PSYCHO was an iconic thriller directed by Alfred Hitchcock, released in the summer of 1960. (That Wiki's an interesting read, btw.)

It was a sensation when it was released. In time, it's become a film school textbook. Which is to say, something that is more often studied and dissected and analysed rather than actually enjoyed as regular entertainment.

I was watching the ending of Gus Van Sant's shot-for-shot 1998 remake on cable recently and the thing intrigued me. There was all this noise back then about why Van Sant would bother shooting a virtually shot-for-shot remake of Hitchcock's classic. It seemed like a colossal waste of time to a lot of whiners, but I remember being intrigued by it because I'd heard a rumor that Van Sant's movie was only shot-for-shot until the shower scene... and then it would go in a completely different direction... which would have been an awesome surprise. Like a ride you've been on a thousand times that suddenly goes down a different track.

But no. It turned out to be exactly what it advertised. A shot-for-shot remake in color. With the exception of a few shots Van Sant created the way Hitchcock would've wanted if he had the technology and a few other random inserts and Van Santisms.

Still, Van Sant's faithful experiment, in its own way, serves as a useful teaching tool. A strapping young Vince Vaughn takes on the role of Norman Bates, and the shot-for-shot nature of the film only serves to highlight how Vaughn is wrong for the role originated by Anthony Perkins. Where Perkins was skinny and slight, Vaughn (the 1998 Vince Vaughn) was fit and handsome. Though he tries to play up the social awkwardness, there is something far more intimidating about him upfront. Perkins worked so well because he was the portrait of "non-threatening". Perkins played it as a naive adolescent. Vaughn comes across as an awkward frat boy who'd probably have a healthy stock of date-rape pills in his cupboard.

But beyond the remake, the cable's been playing all the PSYCHO movies... this is what I find interesting about the *series*...

PSYCHO (1960)
PSYCHO II (1983)
PSYCHO III (1986)
PSYCHO IV* (1990)
PSYCHO (1998)

[* I don't think PSYCHO IV counts as much because it was made for television.]

I find the sequels interesting because they are not "reboots". (A popular idea in modern Hollywood movie-making wherein the continuity of the series is WIPED CLEAN and we start over with a fresh re-imagining of the movie series... including changing up the look of the films, tinkering with characters, setting, backstory, the works... see BATMAN BEGINS.) No, 1983's PSYCHO II is a direct sequel to 1960's PSYCHO. Anthony Perkins reprises his role as Norman Bates. It takes place in the current day, as Norman is released from a mental institution where he's been locked up since the events of the original film. There's more violence and nudity than they could get away with in 1960... but it doesn't really struggle with the weight of original's reputation. It's simply a continuation of the saga.

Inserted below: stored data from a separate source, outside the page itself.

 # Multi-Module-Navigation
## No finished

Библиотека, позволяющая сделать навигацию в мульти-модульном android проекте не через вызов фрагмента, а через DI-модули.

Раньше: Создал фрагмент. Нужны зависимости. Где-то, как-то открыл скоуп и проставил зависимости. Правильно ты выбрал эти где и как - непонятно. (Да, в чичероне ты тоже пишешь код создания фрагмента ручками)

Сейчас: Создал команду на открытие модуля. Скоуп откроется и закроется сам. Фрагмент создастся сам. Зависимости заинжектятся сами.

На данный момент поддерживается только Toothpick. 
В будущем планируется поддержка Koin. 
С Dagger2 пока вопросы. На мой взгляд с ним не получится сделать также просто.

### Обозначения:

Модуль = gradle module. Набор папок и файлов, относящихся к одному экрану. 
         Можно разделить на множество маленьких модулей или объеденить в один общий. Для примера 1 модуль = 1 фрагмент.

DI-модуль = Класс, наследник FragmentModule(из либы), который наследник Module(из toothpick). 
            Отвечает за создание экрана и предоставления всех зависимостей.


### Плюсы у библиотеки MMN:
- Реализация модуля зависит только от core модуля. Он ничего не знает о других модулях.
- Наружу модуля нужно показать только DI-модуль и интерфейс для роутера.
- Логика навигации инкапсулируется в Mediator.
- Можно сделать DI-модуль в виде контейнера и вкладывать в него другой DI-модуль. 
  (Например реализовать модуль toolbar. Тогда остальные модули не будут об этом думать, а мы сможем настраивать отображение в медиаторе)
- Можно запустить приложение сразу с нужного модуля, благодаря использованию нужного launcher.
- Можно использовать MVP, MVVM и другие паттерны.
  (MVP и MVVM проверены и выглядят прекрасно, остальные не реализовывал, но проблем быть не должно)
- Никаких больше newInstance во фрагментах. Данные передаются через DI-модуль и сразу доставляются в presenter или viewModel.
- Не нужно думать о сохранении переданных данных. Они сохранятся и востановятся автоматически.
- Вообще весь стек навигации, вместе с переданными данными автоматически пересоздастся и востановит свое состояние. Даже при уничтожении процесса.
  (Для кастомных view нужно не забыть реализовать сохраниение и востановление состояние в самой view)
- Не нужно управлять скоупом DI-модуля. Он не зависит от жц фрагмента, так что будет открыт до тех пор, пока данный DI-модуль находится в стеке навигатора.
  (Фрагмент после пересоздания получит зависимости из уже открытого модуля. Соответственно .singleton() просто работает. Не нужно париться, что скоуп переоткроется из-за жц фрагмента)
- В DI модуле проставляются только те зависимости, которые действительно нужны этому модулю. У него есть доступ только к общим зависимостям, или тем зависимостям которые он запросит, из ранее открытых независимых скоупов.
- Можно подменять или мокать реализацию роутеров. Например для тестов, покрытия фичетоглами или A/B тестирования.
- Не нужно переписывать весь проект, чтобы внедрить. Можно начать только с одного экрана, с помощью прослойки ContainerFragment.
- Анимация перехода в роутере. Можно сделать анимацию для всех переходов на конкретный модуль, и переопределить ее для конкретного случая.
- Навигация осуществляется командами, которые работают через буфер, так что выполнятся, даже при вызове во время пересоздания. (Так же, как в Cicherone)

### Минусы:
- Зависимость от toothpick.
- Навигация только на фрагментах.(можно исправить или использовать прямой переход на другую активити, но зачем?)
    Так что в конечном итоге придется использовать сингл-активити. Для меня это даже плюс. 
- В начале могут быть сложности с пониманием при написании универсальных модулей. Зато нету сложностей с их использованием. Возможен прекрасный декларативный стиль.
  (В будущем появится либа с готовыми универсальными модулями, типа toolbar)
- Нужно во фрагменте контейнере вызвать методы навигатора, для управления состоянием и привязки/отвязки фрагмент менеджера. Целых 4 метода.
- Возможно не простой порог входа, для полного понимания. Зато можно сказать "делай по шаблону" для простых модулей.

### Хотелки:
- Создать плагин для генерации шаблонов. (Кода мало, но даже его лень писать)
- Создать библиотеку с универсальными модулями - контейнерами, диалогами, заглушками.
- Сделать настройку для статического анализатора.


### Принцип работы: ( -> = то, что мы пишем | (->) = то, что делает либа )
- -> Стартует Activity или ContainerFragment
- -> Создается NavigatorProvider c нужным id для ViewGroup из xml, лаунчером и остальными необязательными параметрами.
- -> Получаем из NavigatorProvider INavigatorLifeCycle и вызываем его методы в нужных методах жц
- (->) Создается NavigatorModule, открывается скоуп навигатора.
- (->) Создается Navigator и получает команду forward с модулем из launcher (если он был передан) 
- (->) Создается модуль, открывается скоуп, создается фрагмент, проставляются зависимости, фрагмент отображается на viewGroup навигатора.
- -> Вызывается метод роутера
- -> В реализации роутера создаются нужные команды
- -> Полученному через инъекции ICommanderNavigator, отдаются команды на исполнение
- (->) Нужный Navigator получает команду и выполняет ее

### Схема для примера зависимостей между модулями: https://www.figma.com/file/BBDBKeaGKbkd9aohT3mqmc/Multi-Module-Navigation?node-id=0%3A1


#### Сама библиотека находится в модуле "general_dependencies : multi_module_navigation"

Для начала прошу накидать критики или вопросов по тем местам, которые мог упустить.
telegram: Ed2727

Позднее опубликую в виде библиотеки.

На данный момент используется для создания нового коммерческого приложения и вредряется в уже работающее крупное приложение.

It's strange looking back at the two PSYCHO movies from the 80s because it's also a portrait of a different Hollywood. These were hard R-rated horror movies. These days, there's so much more hand-wringing and double-guessing before a movie gets greenlit, and it often shows in the final products. There's a different feel to a movie that's been rewritten by a dozen different writers. The PSYCHO sequels may not be classics, but there's a certain charm to them that is hard to find in the modern Hollywood sausage-factory blockbuster.